Add to Platforms/Android/AndroidManifest.xml:

<uses-permission android:name="android.permission.INTERNET" />
<uses-permission android:name="android.permission.ACCESS_NETWORK_STATE" />

iOS / MacCatalyst

Add to the .csproj so the GStreamer dependencies load correctly under the Mono interpreter:

<PropertyGroup Condition="$(TargetFramework.Contains('-ios')) Or $(TargetFramework.Contains('-maccatalyst'))">
    <UseInterpreter>true</UseInterpreter>
</PropertyGroup>

Synchronized Start — Why Preload + Resume

If you simply call StartAsync() on 16 pipelines in a loop, each one will begin playing the instant its first keyframe arrives — and that's a different wall-clock time per camera, depending on RTSP handshake latency and keyframe cadence. The eye catches the stagger immediately on a wall view.

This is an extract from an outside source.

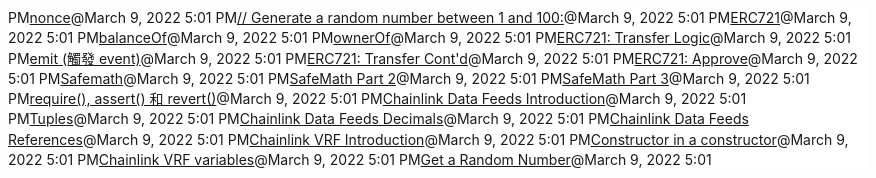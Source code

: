 PM</time></td><td class="cell-w~N?"></td></tr><tr id="96832413-258c-4398-a671-53db69be5625"><td class="cell-title"><a href="https://www.notion.so/nonce-96832413258c4398a67153db69be5625">nonce</a></td><td class="cell-s}xY"><time>@March 9, 2022 5:01 PM</time></td><td class="cell-w~N?"></td></tr><tr id="55db3810-9aec-42c2-a4cd-c829bf5584d8"><td class="cell-title"><a href="https://www.notion.so/Generate-a-random-number-between-1-and-100-55db38109aec42c2a4cdc829bf5584d8">// Generate a random number between 1 and 100:</a></td><td class="cell-s}xY"><time>@March 9, 2022 5:01 PM</time></td><td class="cell-w~N?"></td></tr><tr id="196315d7-dc54-45c1-9644-c66f04339c80"><td class="cell-title"><a href="https://www.notion.so/ERC721-196315d7dc5445c19644c66f04339c80">ERC721</a></td><td class="cell-s}xY"><time>@March 9, 2022 5:01 PM</time></td><td class="cell-w~N?"></td></tr><tr id="cd1a9a62-aab8-418c-9db3-0a390aedc4ad"><td class="cell-title"><a href="https://www.notion.so/balanceOf-cd1a9a62aab8418c9db30a390aedc4ad">balanceOf</a></td><td class="cell-s}xY"><time>@March 9, 2022 5:01 PM</time></td><td class="cell-w~N?"></td></tr><tr id="d824d5e7-a6ed-4f33-8612-583030e23191"><td class="cell-title"><a href="https://www.notion.so/ownerOf-d824d5e7a6ed4f338612583030e23191">ownerOf</a></td><td class="cell-s}xY"><time>@March 9, 2022 5:01 PM</time></td><td class="cell-w~N?"></td></tr><tr id="ad8a2a21-ea54-4028-a7ad-fb3b7c0e727c"><td class="cell-title"><a href="https://www.notion.so/ERC721-Transfer-Logic-ad8a2a21ea544028a7adfb3b7c0e727c">ERC721: Transfer Logic</a></td><td class="cell-s}xY"><time>@March 9, 2022 5:01 PM</time></td><td class="cell-w~N?"></td></tr><tr id="fb2fd863-9e99-4203-95d2-138f62352603"><td class="cell-title"><a href="https://www.notion.so/emit-event-fb2fd8639e99420395d2138f62352603">emit (觸發 event)</a></td><td class="cell-s}xY"><time>@March 9, 2022 5:01 PM</time></td><td class="cell-w~N?"></td></tr><tr id="0a426e69-bf17-46b6-b3b7-f7fb9a3a5c00"><td class="cell-title"><a href="https://www.notion.so/ERC721-Transfer-Cont-d-0a426e69bf1746b6b3b7f7fb9a3a5c00">ERC721: Transfer Cont&#x27;d</a></td><td class="cell-s}xY"><time>@March 9, 2022 5:01 PM</time></td><td class="cell-w~N?"></td></tr><tr id="35faf75d-d138-41c6-865e-1d255041b71f"><td class="cell-title"><a href="https://www.notion.so/ERC721-Approve-35faf75dd13841c6865e1d255041b71f">ERC721: Approve</a></td><td class="cell-s}xY"><time>@March 9, 2022 5:01 PM</time></td><td class="cell-w~N?"></td></tr><tr id="9c103060-d03d-4f60-ad20-380ee0276f79"><td class="cell-title"><a href="https://www.notion.so/Safemath-9c103060d03d4f60ad20380ee0276f79">Safemath</a></td><td class="cell-s}xY"><time>@March 9, 2022 5:01 PM</time></td><td class="cell-w~N?"></td></tr><tr id="e321ba79-ddbe-4ce4-9f9b-693c77995e98"><td class="cell-title"><a href="https://www.notion.so/SafeMath-Part-2-e321ba79ddbe4ce49f9b693c77995e98">SafeMath Part 2</a></td><td class="cell-s}xY"><time>@March 9, 2022 5:01 PM</time></td><td class="cell-w~N?"></td></tr><tr id="a15d5846-c3f5-431b-94c6-54526ec786ca"><td class="cell-title"><a href="https://www.notion.so/SafeMath-Part-3-a15d5846c3f5431b94c654526ec786ca">SafeMath Part 3</a></td><td class="cell-s}xY"><time>@March 9, 2022 5:01 PM</time></td><td class="cell-w~N?"></td></tr><tr id="a89c7002-86e1-4264-88a9-15131ed5013f"><td class="cell-title"><a href="https://www.notion.so/require-assert-revert-a89c700286e1426488a915131ed5013f">require(), assert() 和 revert()</a></td><td class="cell-s}xY"><time>@March 9, 2022 5:01 PM</time></td><td class="cell-w~N?"></td></tr><tr id="341f0768-7511-4bf2-ab1b-b4686456bedf"><td class="cell-title"><a href="https://www.notion.so/Chainlink-Data-Feeds-Introduction-341f076875114bf2ab1bb4686456bedf">Chainlink Data Feeds Introduction</a></td><td class="cell-s}xY"><time>@March 9, 2022 5:01 PM</time></td><td class="cell-w~N?"></td></tr><tr id="720d0e04-ceea-4c33-ace9-5e70d93d44bf"><td class="cell-title"><a href="https://www.notion.so/Tuples-720d0e04ceea4c33ace95e70d93d44bf">Tuples</a></td><td class="cell-s}xY"><time>@March 9, 2022 5:01 PM</time></td><td class="cell-w~N?"></td></tr><tr id="208733ef-49f8-4414-ac9a-72975f407f41"><td class="cell-title"><a href="https://www.notion.so/Chainlink-Data-Feeds-Decimals-208733ef49f84414ac9a72975f407f41">Chainlink Data Feeds Decimals</a></td><td class="cell-s}xY"><time>@March 9, 2022 5:01 PM</time></td><td class="cell-w~N?"></td></tr><tr id="a78f9a17-b844-4430-8d92-f893fb023148"><td class="cell-title"><a href="https://www.notion.so/Chainlink-Data-Feeds-References-a78f9a17b84444308d92f893fb023148">Chainlink Data Feeds References</a></td><td class="cell-s}xY"><time>@March 9, 2022 5:01 PM</time></td><td class="cell-w~N?"></td></tr><tr id="e8b1a4a9-472e-4767-b338-34b854b587b7"><td class="cell-title"><a href="https://www.notion.so/Chainlink-VRF-Introduction-e8b1a4a9472e4767b33834b854b587b7">Chainlink VRF Introduction</a></td><td class="cell-s}xY"><time>@March 9, 2022 5:01 PM</time></td><td class="cell-w~N?"></td></tr><tr id="28bb6a5a-bb02-4e6f-97b5-e68cdbf92eda"><td class="cell-title"><a href="https://www.notion.so/Constructor-in-a-constructor-28bb6a5abb024e6f97b5e68cdbf92eda">Constructor in a constructor</a></td><td class="cell-s}xY"><time>@March 9, 2022 5:01 PM</time></td><td class="cell-w~N?"></td></tr><tr id="bd884dff-c4b5-42ef-95dd-0056ffb2b836"><td class="cell-title"><a href="https://www.notion.so/Chainlink-VRF-variables-bd884dffc4b542ef95dd0056ffb2b836">Chainlink VRF variables</a></td><td class="cell-s}xY"><time>@March 9, 2022 5:01 PM</time></td><td class="cell-w~N?"></td></tr><tr id="adf79ac6-2ae3-4730-bcc9-add94420466e"><td class="cell-title"><a href="https://www.notion.so/Get-a-Random-Number-adf79ac62ae34730bcc9add94420466e">Get a Random Number</a></td><td class="cell-s}xY"><time>@March 9, 2022 5:01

The Preload + Resume pattern fixes this:

  1. PreloadAsync() on every pipeline → every pipeline enters Paused at the first frame.
  2. Poll until IsPaused() is true on all 16.
  3. ResumeAsync() on every pipeline in quick succession → all cells unfreeze within the same frame.

You don't need this pattern if the cameras are showing unrelated scenes (16 different rooms). Use it when the visual continuity between cells matters (same room from multiple angles, time-synced replay, etc).

To skip sync: replace the preload/resume block with a single loop that calls await engine.StartAsync() on each engine, serially or via Task.WhenAll.

Performance Tuning

For a responsive 16-camera wall, tune each RTSPSourceSettings:

  • LowLatencyMode = true — sets buffer-mode=None + drop-on-latency=true internally. Cuts jitter buffer from ~1 s to ~200 ms.
  • UseGPUDecoder = true — hardware H.264 / H.265 decode. Without it a 16-stream 1080p wall will saturate CPU on most laptops.
  • AudioEnabled = false — on all 16. No one wants 16 overlapping audio streams.
  • VideoRendererBlock.IsSync = false — drop-late-frames. The wrapper above already sets this.
  • Resolution: ask each camera for its sub-stream (typically 720p or 480p) via ONVIF profile, not the main 4K feed. 16 × 4K is a bandwidth problem before it's a rendering problem.

On a mid-range desktop (8-core CPU + integrated GPU), a 4×4 720p H.264 wall sits at roughly 15–25% CPU and ≤200 MB RAM with these settings.

Error Handling

The RTSPPlayEngine forwards pipeline errors through its OnError event. In a wall view the right response is log and keep the other 15 running — never tear down the whole grid on a single camera fault.

engine.OnError += (s, err) =>
{
    // Per-camera log. Marshal to UI thread if you update UI here.
    Dispatcher.Invoke(() => LogLine($"cam[{idx}] error: {err.Message}"));
};

For a production NVR you'd add: timestamps, severity filtering, and a "camera disconnected" overlay on the affected VideoView (see next section).

Reconnection — Fallback Switch

RTSPSourceSettings exposes a FallbackSwitch property: when the RTSP stream fails, the pipeline automatically switches to a static image, text card, or fallback media file without tearing itself down. That means the cell keeps showing something (like a "camera offline" slate) instead of freezing on the last good frame.

settings.FallbackSwitch = new FallbackSwitchSettings
{
    // Image/text settings — see the FallbackSwitch docs for options.
};

For the full FallbackSwitch API (text / image / alternate-media types, tunable timeouts, ManualUnblock, pipeline-level telemetry via OnNetworkSourceDisconnect) see the dedicated RTSP reconnection and fallback switch guide. For a multi-camera wall, enabling it on every engine is a one-line upgrade to production resilience.